=== WHAT IS BEING ASKED ===
Only the count is expected: the number of lines below that contain "such".

Stored data entries
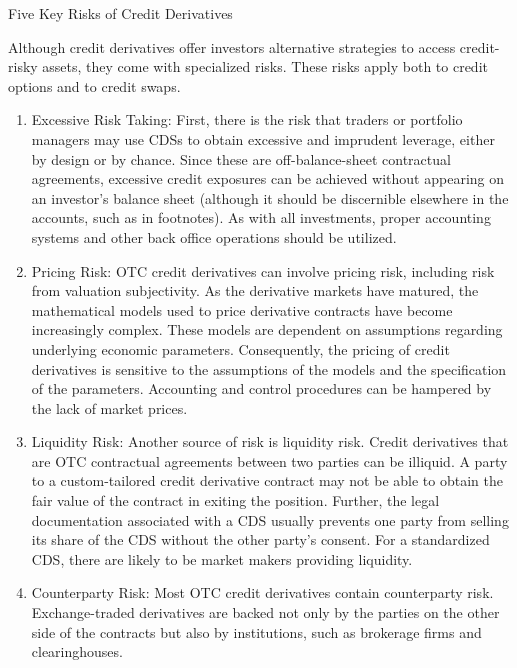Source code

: \documentclass[11pt]{article}
\begin{document}
Five Key Risks of Credit Derivatives

Although credit derivatives offer investors alternative strategies to access credit-risky assets, they come with specialized risks. These risks apply both to credit options and to credit swaps.

\begin{enumerate}
  \item Excessive Risk Taking: First, there is the risk that traders or portfolio managers may use CDSs to obtain excessive and imprudent leverage, either by design or by chance. Since these are off-balance-sheet contractual agreements, excessive credit exposures can be achieved without appearing on an investor's balance sheet (although it should be discernible elsewhere in the accounts, such as in footnotes). As with all investments, proper accounting systems and other back office operations should be utilized.

  \item Pricing Risk: OTC credit derivatives can involve pricing risk, including risk from valuation subjectivity. As the derivative markets have matured, the mathematical models used to price derivative contracts have become increasingly complex. These models are dependent on assumptions regarding underlying economic parameters. Consequently, the pricing of credit derivatives is sensitive to the assumptions of the models and the specification of the parameters. Accounting and control procedures can be hampered by the lack of market prices.

  \item Liquidity Risk: Another source of risk is liquidity risk. Credit derivatives that are OTC contractual agreements between two parties can be illiquid. A party to a custom-tailored credit derivative contract may not be able to obtain the fair value of the contract in exiting the position. Further, the legal documentation associated with a CDS usually prevents one party from selling its share of the CDS without the other party's consent. For a standardized CDS, there are likely to be market makers providing liquidity.

  \item Counterparty Risk: Most OTC credit derivatives contain counterparty risk. Exchange-traded derivatives are backed not only by the parties on the other side of the contracts but also by institutions, such as brokerage firms and clearinghouses.

\end{enumerate}
\end{document}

=== TASK RESPONSE ===
2